NEW YORK (AP) – Days after electrical power was restored to northwest Queens, utility crews were still working Saturday to repair hundreds of underground cables unearthed in a feverish attempt to end a 10-day blackout.

“They’re working round the clock, and we’re asking customers in northwest Queens to conserve power,” said Consolidated Edison spokesman Chris Olert.

In Queens, 36 generators bolstered Con Ed equipment while crews performed permanent repairs on cables that had been fixed with what Olert called “shunts” to keep the system operating.

The utility warned that customers might lose power for minutes at a time as crews switched them from generators to the permanent grid.

The work is yet another sign that Con Edison’s problems in New York didn’t end Wednesday, when power was restored to all but a handful of Queens homes following a long, hot blackout that had affected as many as 100,000 people.

On Friday, a rainstorm knocked out power to 2,000 of the utility’s customers on Staten Island, affecting as many as 10,000 people. And about 9,900 Staten Island customers lost power on Thursday when power lines were knocked over in another storm.

Only eight Staten Island customers remained without electricity on Saturday, the company said.

City Council hearings on the blackout are scheduled for Monday, while a state Assembly hearing is scheduled for Thursday. On Saturday, U.S. Sen. Charles Schumer, D-NY, demanded an investigation of the utility’s power grid capacity and infrastructure.

“It’s clear we need an independent assessment of what ails the power grid before we have another blackout,” the senator said in a statement.

On Friday, Sen. Hillary Rodham Clinton, D-NY, toured the affected Queens streets and called the outage “a classic case of blunder after blunder.”

Clinton asked the president to declare the neighborhood a disaster area, a step that could trigger federal aid.

Officials working for Mayor Michael Bloomberg, who resisted taking that move, said they don’t believe the aftermath of the blackout meets federal criteria for a disaster.

New York Gov. George Pataki asked the federal government to offer low-interest disaster loans to Queens residents who suffered heavy losses.

“I still firmly believe that the primary responsibility for these costs should be shouldered by Con Ed and not the taxpayer,” the governor said.

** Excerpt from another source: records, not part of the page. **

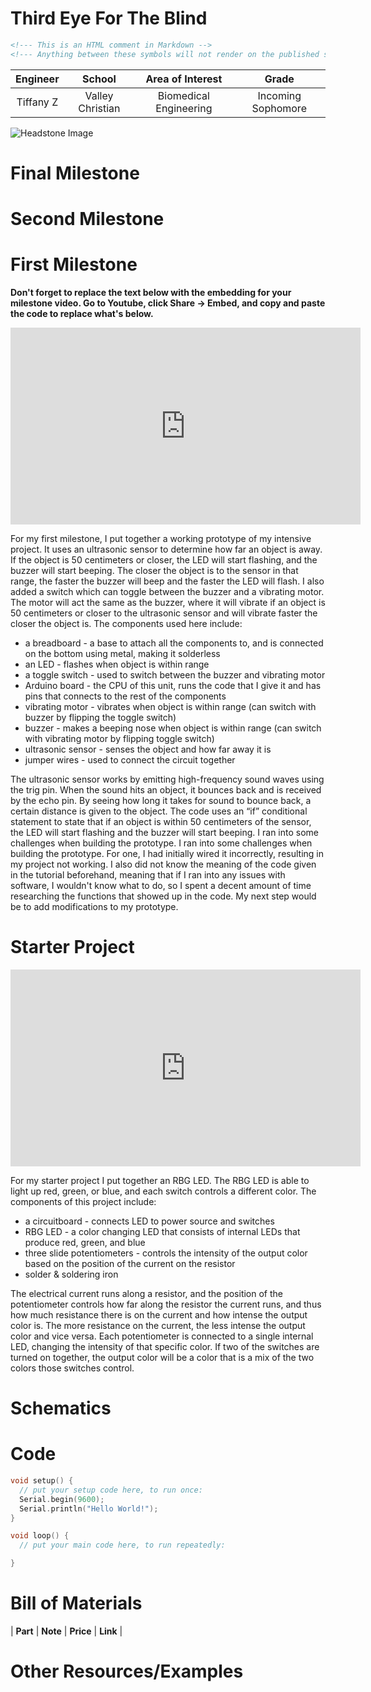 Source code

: # Third Eye For The Blind
<!--- Replace this text with a brief description (2-3 sentences) of your project. This description should draw the reader in and make them interested in what you've built. You can include what the biggest challenges, takeaways, and triumphs from completing the project were. As you complete your portfolio, remember your audience is less familiar than you are with all that your project entails!

You should comment out all portions of your portfolio that you have not completed yet, as well as any instructions: -->
```HTML 
<!--- This is an HTML comment in Markdown -->
<!--- Anything between these symbols will not render on the published site -->
```

| **Engineer** | **School** | **Area of Interest** | **Grade** |
|:--:|:--:|:--:|:--:|
| Tiffany Z | Valley Christian | Biomedical Engineering | Incoming Sophomore

<!--- **Replace the BlueStamp logo below with an image of yourself and your completed project. Follow the guide [here](https://tomcam.github.io/least-github-pages/adding-images-github-pages-site.html) if you need help.** -->

![Headstone Image](logo.svg)
  
# Final Milestone

<!--- **Don't forget to replace the text below with the embedding for your milestone video. Go to Youtube, click Share -> Embed, and copy and paste the code to replace what's below.**

<iframe width="560" height="315" src="https://www.youtube.com/embed/F7M7imOVGug" title="YouTube video player" frameborder="0" allow="accelerometer; autoplay; clipboard-write; encrypted-media; gyroscope; picture-in-picture; web-share" allowfullscreen></iframe>

For your final milestone, explain the outcome of your project. Key details to include are:
- What you've accomplished since your previous milestone
- What your biggest challenges and triumphs were at BSE
- A summary of key topics you learned about
- What you hope to learn in the future after everything you've learned at BSE -->



# Second Milestone

<!--- **Don't forget to replace the text below with the embedding for your milestone video. Go to Youtube, click Share -> Embed, and copy and paste the code to replace what's below.**

<iframe width="560" height="315" src="https://www.youtube.com/embed/y3VAmNlER5Y" title="YouTube video player" frameborder="0" allow="accelerometer; autoplay; clipboard-write; encrypted-media; gyroscope; picture-in-picture; web-share" allowfullscreen></iframe>

For your second milestone, explain what you've worked on since your previous milestone. You can highlight:
- Technical details of what you've accomplished and how they contribute to the final goal
- What has been surprising about the project so far
- Previous challenges you faced that you overcame
- What needs to be completed before your final milestone -->

# First Milestone

**Don't forget to replace the text below with the embedding for your milestone video. Go to Youtube, click Share -> Embed, and copy and paste the code to replace what's below.**

<iframe width="560" height="315" src="https://www.youtube.com/embed/yANam3uWhAs" title="YouTube video player" frameborder="0" allow="accelerometer; autoplay; clipboard-write; encrypted-media; gyroscope; picture-in-picture; web-share" allowfullscreen></iframe>

For my first milestone, I put together a working prototype of my intensive project. It uses an ultrasonic sensor to determine how far an object is away. If the object is 50 centimeters or closer, the LED will start flashing, and the buzzer will start beeping. The closer the object is to the sensor in that range, the faster the buzzer will beep and the faster the LED will flash. I also added a switch which can toggle between the buzzer and a vibrating motor. The motor will act the same as the buzzer, where it will vibrate if an object is 50 centimeters or closer to the ultrasonic sensor and will vibrate faster the closer the object is.
The components used here include:
- a breadboard - a base to attach all the components to, and is connected on the bottom using metal, making it solderless
- an LED - flashes when object is within range
- a toggle switch - used to switch between the buzzer and vibrating motor
- Arduino board - the CPU of this unit, runs the code that I give it and has pins that connects to the rest of the components
- vibrating motor - vibrates when object is within range (can switch with buzzer by flipping the toggle switch)
- buzzer - makes a beeping nose when object is within range (can switch with vibrating motor by flipping toggle switch)
- ultrasonic sensor - senses the object and how far away it is
- jumper wires - used to connect the circuit together

The ultrasonic sensor works by emitting high-frequency sound waves using the trig pin. When the sound hits an object, it bounces back and is received by the echo pin. By seeing how long it takes for sound to bounce back, a certain distance is given to the object. The code uses an “if” conditional statement to state that if an object is within 50 centimeters of the sensor, the LED will start flashing and the buzzer will start beeping. I ran into some challenges when building the prototype. I ran into some challenges when building the prototype. For one, I had initially wired it incorrectly, resulting in my project not working. I also did not know the meaning of the code given in the tutorial beforehand, meaning that if I ran into any issues with software, I wouldn't know what to do, so I spent a decent amount of time researching the functions that showed up in the code. My next step would be to add modifications to my prototype. 
# Starter Project

<iframe width="560" height="315" src="https://www.youtube.com/embed/Fm-Xq8GF3oU" title="YouTube video player" frameborder="0" allow="accelerometer; autoplay; clipboard-write; encrypted-media; gyroscope; picture-in-picture; web-share" allowfullscreen></iframe>


For my starter project I put together an RBG LED. The RBG LED is able to light up red, green, or blue, and each switch controls a different color. 
The components of this project include: 
- a circuitboard - connects LED to power source and switches
- RBG LED - a color changing LED that consists of internal LEDs that produce red, green, and blue
- three slide potentiometers - controls the intensity of the output color based on the position of the current on the resistor
- solder & soldering iron

The electrical current runs along a resistor, and the position of the potentiometer controls how far along the resistor the current runs, and thus how much resistance there is on the current and how intense the output color is. The more resistance on the current, the less intense the output color and vice versa. Each potentiometer is connected to a single internal LED, changing the intensity of that specific color. If two of the switches are turned on together, the output color will be a color that is a mix of the two colors those switches control. 

# Schematics 
<!--- Here's where you'll put images of your schematics. [Tinkercad](https://www.tinkercad.com/blog/official-guide-to-tinkercad-circuits) and [Fritzing](https://fritzing.org/learning/) are both great resoruces to create professional schematic diagrams, though BSE recommends Tinkercad becuase it can be done easily and for free in the browser. -->

# Code
<!--- Here's where you'll put your code. The syntax below places it into a block of code. Follow the guide [here]([url](https://www.markdownguide.org/extended-syntax/)) to learn how to customize it to your project needs. -->

```c++
void setup() {
  // put your setup code here, to run once:
  Serial.begin(9600);
  Serial.println("Hello World!");
}

void loop() {
  // put your main code here, to run repeatedly:

}
```

# Bill of Materials
<!--- Here's where you'll list the parts in your project. To add more rows, just copy and paste the example rows below.
Don't forget to place the link of where to buy each component inside the quotation marks in the corresponding row after href =. Follow the guide [here]([url](https://www.markdownguide.org/extended-syntax/)) to learn how to customize this to your project needs. -->

| **Part** | **Note** | **Price** | **Link** |
<!--- |:--:|:--:|:--:|:--:|
| Item Name | What the item is used for | $Price | <a href="https://www.amazon.com/Arduino-A000066-ARDUINO-UNO-R3/dp/B008GRTSV6/"> Link </a> |
| Item Name | What the item is used for | $Price | <a href="https://www.amazon.com/Arduino-A000066-ARDUINO-UNO-R3/dp/B008GRTSV6/"> Link </a> |
| Item Name | What the item is used for | $Price | <a href="https://www.amazon.com/Arduino-A000066-ARDUINO-UNO-R3/dp/B008GRTSV6/"> Link </a> |-->

# Other Resources/Examples
<!--- One of the best parts about Github is that you can view how other people set up their own work. Here are some past BSE portfolios that are awesome examples. You can view how they set up their portfolio, and you can view their index.md files to understand how they implemented different portfolio components.
- [Example 1](https://trashytuber.github.io/YimingJiaBlueStamp/)
- [Example 2](https://sviatil0.github.io/Sviatoslav_BSE/)
- [Example 3](https://arneshkumar.github.io/arneshbluestamp/)

To watch the BSE tutorial on how to create a portfolio, click here. -->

In the past two weeks, with summer heat stretching utility capacity, outages have crippled areas of the country from Missouri to Arkansas to California.

Olert, the Con Ed spokesman, would not speculate on whether there might be other areas of the city at risk of the kind of blackout that hit Queens, but said the utility is monitoring the system.

The company still isn’t certain what caused the outages, but has said it is possible that record demand for electricity to run air conditioners and refrigeration during a heat wave caused multiple circuits to fail.

The repairs performed on the system “are holding, but they’re temporary fixes,” said Olert.

Temperatures through next Wednesday are expected to reach well into the 90s, according to the National Weather Service. And a lengthy heat stretch, Olert said, “creates the potential for equipment to get hot.”